Source data
/---

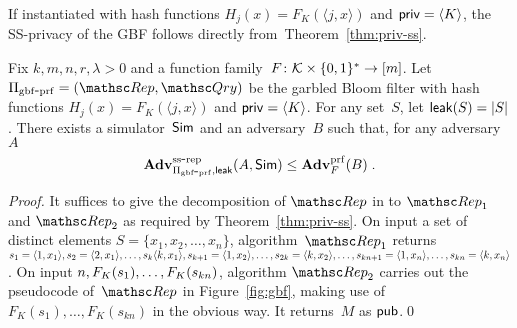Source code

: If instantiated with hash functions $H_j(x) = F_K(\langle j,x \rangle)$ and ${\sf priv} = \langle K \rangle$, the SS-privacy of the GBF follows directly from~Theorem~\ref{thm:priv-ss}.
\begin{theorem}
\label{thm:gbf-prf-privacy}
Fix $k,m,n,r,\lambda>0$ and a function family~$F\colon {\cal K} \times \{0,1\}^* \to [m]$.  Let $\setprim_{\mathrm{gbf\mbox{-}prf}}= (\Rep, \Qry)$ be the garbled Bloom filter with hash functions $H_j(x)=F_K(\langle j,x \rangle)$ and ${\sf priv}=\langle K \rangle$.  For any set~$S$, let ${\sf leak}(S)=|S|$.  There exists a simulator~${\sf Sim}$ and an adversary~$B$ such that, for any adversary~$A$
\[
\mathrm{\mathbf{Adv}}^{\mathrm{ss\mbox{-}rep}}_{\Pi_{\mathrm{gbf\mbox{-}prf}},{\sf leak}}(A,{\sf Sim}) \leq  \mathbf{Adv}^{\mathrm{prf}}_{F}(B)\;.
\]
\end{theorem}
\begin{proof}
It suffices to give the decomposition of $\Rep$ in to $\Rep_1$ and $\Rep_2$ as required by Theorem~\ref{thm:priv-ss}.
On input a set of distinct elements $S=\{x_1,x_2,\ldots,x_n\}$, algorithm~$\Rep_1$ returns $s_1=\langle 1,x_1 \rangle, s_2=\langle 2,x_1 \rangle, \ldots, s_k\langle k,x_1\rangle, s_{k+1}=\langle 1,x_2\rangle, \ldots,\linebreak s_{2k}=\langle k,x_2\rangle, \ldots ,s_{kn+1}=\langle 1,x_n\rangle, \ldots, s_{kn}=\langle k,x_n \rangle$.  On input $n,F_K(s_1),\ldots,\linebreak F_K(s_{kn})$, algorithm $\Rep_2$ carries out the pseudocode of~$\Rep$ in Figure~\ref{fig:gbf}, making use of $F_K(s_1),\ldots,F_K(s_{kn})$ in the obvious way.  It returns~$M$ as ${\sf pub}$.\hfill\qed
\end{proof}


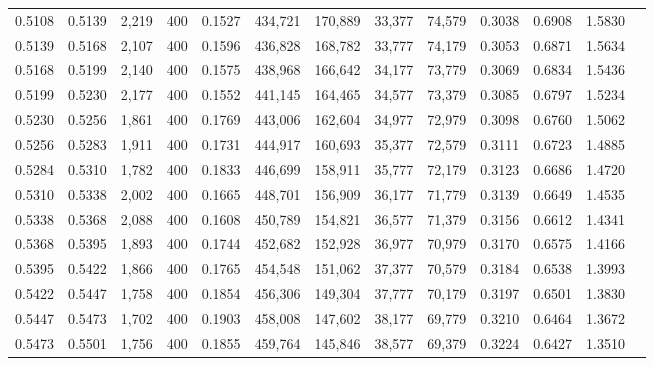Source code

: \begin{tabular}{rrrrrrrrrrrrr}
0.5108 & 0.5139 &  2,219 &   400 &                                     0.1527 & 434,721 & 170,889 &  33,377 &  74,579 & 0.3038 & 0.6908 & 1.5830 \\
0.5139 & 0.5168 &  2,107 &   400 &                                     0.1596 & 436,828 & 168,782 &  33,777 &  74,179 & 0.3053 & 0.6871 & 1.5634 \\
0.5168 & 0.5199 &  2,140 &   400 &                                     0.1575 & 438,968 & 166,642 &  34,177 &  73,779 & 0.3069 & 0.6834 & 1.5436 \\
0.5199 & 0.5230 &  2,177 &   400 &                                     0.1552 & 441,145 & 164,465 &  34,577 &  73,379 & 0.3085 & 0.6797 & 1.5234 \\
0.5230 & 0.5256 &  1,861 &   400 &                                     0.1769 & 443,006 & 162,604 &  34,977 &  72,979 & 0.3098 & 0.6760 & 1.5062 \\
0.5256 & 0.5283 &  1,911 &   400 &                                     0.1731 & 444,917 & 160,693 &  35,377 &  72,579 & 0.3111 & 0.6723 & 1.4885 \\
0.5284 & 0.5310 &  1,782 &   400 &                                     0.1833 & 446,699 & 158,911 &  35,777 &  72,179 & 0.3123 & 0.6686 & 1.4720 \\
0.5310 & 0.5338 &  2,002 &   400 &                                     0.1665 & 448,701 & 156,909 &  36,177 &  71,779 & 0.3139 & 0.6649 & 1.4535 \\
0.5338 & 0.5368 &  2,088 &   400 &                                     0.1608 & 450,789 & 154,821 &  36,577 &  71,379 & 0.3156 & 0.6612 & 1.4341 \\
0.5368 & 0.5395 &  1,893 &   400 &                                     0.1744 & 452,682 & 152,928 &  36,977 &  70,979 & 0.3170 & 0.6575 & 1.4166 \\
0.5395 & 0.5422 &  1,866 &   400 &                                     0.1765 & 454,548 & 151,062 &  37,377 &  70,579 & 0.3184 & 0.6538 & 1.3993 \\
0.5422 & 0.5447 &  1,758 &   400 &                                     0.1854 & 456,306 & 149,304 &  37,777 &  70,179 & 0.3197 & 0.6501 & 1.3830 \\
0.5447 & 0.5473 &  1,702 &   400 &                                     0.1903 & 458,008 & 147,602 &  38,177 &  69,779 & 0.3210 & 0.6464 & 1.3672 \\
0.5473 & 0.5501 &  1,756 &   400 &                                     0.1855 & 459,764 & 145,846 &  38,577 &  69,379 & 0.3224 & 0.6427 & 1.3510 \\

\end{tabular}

\---
/---

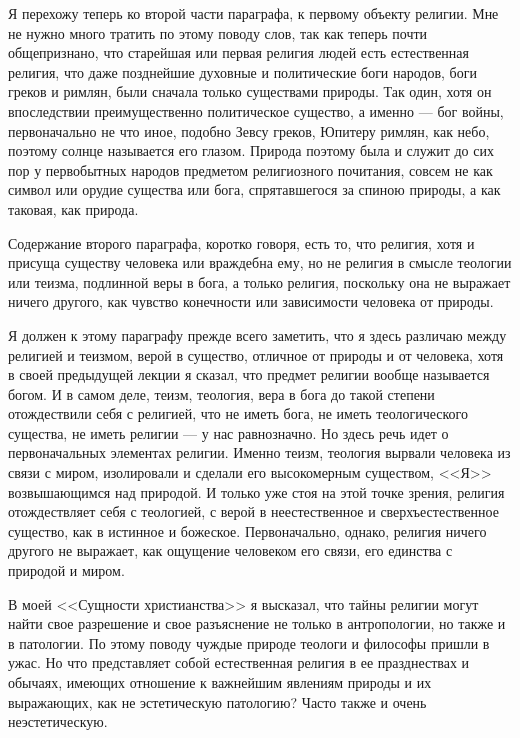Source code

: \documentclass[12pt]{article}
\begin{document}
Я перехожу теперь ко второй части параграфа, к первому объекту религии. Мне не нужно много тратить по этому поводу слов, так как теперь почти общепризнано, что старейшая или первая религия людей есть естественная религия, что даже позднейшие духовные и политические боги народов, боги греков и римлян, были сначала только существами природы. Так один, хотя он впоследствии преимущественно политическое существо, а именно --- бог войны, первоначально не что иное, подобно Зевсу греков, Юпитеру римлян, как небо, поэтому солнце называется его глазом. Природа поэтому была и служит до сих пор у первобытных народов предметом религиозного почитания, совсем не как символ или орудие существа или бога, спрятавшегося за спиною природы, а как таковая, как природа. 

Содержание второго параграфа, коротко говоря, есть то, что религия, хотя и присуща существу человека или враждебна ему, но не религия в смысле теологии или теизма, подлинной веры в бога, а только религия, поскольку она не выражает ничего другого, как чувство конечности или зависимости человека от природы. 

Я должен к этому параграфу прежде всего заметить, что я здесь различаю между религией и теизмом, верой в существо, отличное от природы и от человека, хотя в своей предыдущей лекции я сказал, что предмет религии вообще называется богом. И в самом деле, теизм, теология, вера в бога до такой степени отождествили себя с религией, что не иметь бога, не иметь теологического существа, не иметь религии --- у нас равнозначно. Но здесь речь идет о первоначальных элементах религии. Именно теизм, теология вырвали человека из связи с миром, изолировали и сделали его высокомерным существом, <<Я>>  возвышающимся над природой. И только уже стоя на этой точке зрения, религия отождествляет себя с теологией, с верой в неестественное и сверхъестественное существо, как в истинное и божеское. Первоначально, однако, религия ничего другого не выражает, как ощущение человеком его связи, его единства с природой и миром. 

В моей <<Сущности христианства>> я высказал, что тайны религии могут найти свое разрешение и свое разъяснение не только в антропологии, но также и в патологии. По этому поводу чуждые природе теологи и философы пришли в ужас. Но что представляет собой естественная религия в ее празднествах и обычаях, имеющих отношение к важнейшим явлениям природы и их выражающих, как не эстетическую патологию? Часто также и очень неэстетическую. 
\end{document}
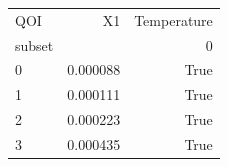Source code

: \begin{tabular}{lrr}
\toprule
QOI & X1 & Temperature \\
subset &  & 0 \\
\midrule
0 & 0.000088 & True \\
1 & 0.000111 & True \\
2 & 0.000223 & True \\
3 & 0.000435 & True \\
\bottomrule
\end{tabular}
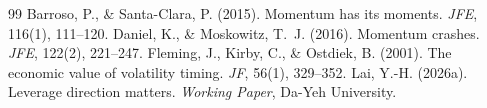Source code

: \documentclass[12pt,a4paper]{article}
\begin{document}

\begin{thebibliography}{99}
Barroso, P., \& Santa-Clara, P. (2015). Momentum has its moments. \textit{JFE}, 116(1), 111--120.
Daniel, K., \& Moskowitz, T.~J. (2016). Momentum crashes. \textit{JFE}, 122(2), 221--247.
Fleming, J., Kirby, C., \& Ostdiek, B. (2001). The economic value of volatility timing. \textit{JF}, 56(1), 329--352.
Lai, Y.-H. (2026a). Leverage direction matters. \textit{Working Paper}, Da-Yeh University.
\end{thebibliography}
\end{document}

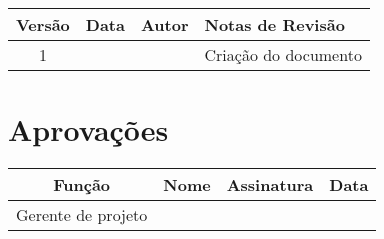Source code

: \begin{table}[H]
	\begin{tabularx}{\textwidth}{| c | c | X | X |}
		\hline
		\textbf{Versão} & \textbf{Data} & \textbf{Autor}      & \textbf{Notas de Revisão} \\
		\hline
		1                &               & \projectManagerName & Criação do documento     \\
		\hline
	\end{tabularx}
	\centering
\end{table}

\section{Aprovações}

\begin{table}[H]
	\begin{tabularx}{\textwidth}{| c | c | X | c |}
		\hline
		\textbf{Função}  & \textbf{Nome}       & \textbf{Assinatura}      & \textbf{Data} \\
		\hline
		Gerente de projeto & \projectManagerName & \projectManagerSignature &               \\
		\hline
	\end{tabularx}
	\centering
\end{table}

\---
/---

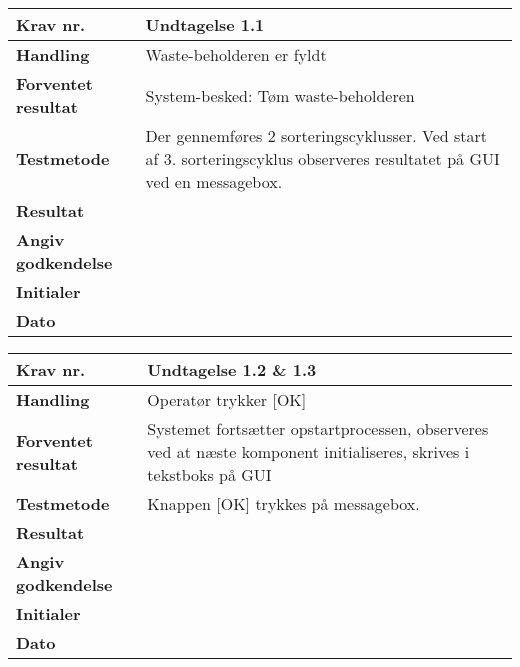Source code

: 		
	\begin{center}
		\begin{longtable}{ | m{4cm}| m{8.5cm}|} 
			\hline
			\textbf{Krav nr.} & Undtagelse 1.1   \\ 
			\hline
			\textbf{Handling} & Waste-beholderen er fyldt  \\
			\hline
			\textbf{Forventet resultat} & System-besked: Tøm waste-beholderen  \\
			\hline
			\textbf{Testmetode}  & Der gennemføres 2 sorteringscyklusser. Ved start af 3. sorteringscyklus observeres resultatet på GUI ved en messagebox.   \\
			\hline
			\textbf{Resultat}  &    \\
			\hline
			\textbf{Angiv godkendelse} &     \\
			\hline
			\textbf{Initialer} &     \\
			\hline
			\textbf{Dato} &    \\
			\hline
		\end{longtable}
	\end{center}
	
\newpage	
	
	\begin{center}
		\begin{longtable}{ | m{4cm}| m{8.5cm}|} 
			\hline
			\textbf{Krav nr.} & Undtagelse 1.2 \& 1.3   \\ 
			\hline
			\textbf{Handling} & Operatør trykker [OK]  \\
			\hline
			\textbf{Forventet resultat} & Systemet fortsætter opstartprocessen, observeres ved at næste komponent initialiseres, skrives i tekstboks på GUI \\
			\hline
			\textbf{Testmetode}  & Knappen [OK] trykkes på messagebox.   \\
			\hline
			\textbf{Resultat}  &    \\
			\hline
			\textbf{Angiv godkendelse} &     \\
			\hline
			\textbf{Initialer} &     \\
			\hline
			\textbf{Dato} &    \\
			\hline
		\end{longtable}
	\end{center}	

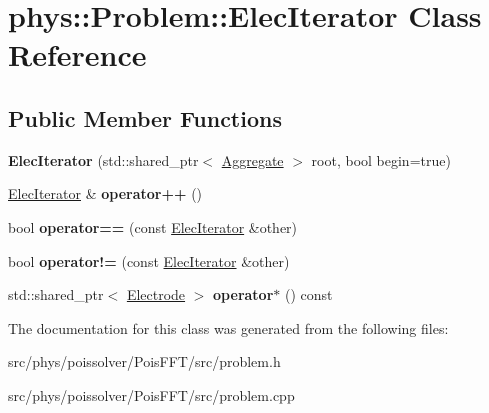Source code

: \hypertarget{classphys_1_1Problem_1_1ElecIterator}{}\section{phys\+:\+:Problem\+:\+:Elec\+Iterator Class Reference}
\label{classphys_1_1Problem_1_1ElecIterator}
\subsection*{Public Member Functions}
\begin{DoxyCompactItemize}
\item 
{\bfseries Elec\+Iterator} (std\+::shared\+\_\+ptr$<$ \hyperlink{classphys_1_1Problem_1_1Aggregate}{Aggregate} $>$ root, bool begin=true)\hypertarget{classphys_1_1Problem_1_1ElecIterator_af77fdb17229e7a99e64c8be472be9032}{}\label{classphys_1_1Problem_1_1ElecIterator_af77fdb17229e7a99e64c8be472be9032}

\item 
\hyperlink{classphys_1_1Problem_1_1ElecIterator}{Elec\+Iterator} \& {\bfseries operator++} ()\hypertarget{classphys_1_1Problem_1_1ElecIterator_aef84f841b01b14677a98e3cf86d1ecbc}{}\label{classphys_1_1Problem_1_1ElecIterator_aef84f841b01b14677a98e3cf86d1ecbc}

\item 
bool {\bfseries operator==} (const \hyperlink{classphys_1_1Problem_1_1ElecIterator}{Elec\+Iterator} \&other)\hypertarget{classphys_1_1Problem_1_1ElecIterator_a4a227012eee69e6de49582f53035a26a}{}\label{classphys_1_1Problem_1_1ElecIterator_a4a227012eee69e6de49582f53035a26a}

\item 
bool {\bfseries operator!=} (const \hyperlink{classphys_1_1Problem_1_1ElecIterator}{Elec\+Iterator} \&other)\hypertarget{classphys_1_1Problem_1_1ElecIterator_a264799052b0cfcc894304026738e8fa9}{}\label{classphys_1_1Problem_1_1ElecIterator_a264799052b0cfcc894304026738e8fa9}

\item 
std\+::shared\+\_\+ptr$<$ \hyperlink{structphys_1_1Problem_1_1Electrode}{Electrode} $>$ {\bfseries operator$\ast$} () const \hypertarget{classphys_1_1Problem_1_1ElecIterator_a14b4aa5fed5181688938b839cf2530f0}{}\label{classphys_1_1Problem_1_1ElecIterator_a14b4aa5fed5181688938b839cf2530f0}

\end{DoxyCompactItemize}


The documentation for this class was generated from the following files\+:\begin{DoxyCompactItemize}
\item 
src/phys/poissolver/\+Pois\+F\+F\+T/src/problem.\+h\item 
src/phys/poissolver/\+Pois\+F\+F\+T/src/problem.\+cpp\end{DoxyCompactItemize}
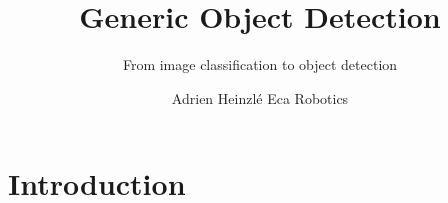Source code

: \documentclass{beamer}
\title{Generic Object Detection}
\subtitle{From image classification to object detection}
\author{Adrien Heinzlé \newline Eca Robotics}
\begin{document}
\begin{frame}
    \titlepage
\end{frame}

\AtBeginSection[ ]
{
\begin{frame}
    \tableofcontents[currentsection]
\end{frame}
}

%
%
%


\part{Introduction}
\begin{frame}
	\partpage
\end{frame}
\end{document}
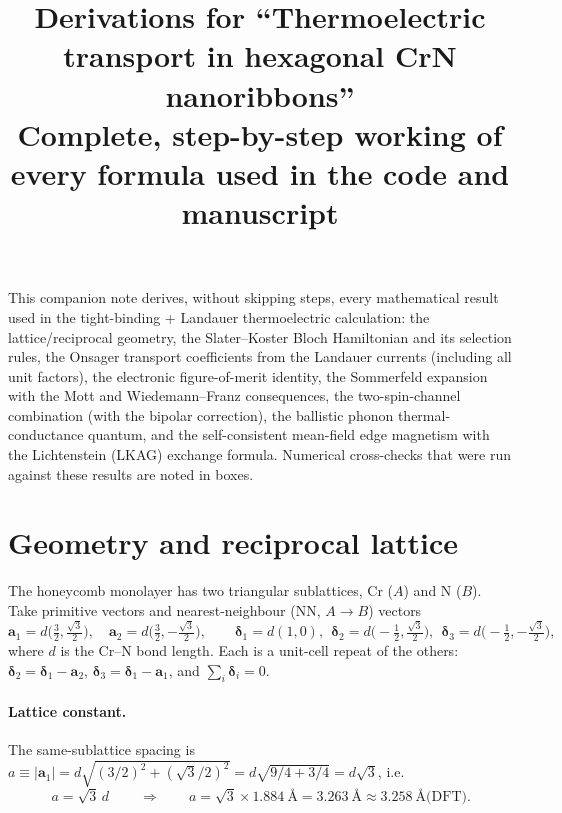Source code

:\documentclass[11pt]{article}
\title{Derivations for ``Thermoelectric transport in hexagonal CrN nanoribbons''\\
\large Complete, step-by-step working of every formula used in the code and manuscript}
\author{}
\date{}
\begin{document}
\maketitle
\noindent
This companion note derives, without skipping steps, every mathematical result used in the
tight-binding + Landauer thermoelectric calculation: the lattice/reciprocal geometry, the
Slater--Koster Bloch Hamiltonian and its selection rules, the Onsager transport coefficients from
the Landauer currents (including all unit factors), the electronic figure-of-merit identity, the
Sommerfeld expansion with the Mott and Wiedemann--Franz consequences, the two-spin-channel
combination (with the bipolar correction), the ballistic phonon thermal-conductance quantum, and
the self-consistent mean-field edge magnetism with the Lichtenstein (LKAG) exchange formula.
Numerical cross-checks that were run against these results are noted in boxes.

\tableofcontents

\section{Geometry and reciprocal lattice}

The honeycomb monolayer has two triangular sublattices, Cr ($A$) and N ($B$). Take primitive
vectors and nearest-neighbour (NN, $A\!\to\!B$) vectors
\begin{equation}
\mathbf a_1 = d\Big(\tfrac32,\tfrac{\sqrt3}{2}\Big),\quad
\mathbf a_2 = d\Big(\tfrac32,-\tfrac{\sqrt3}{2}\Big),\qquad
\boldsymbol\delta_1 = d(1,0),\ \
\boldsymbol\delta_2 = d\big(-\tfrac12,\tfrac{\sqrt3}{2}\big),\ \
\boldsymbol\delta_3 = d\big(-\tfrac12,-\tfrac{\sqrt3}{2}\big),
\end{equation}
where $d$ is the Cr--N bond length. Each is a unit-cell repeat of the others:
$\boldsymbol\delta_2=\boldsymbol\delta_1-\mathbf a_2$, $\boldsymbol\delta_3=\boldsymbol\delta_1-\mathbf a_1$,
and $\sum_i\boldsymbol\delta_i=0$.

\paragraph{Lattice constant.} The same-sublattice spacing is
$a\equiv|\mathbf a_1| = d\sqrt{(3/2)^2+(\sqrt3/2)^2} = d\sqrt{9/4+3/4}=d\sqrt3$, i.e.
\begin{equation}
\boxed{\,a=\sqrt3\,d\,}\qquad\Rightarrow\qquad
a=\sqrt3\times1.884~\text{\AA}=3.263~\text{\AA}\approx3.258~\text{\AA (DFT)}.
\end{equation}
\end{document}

\---

Problem
Please return each line of the data above in which the word "mathbf" occurs.

Solution for this task
\mathrm{\mathbf{Adv}}^{\mathrm{ss\mbox{-}rep}}_{\Pi_{\mathrm{gbf\mbox{-}prf}},{\sf leak}}(A,{\sf Sim}) \leq  \mathbf{Adv}^{\mathrm{prf}}_{F}(B)\;.
\mathbf a_1 = d\Big(\tfrac32,\tfrac{\sqrt3}{2}\Big),\quad
\mathbf a_2 = d\Big(\tfrac32,-\tfrac{\sqrt3}{2}\Big),\qquad
$\boldsymbol\delta_2=\boldsymbol\delta_1-\mathbf a_2$, $\boldsymbol\delta_3=\boldsymbol\delta_1-\mathbf a_1$,
$a\equiv|\mathbf a_1| = d\sqrt{(3/2)^2+(\sqrt3/2)^2} = d\sqrt{9/4+3/4}=d\sqrt3$, i.e.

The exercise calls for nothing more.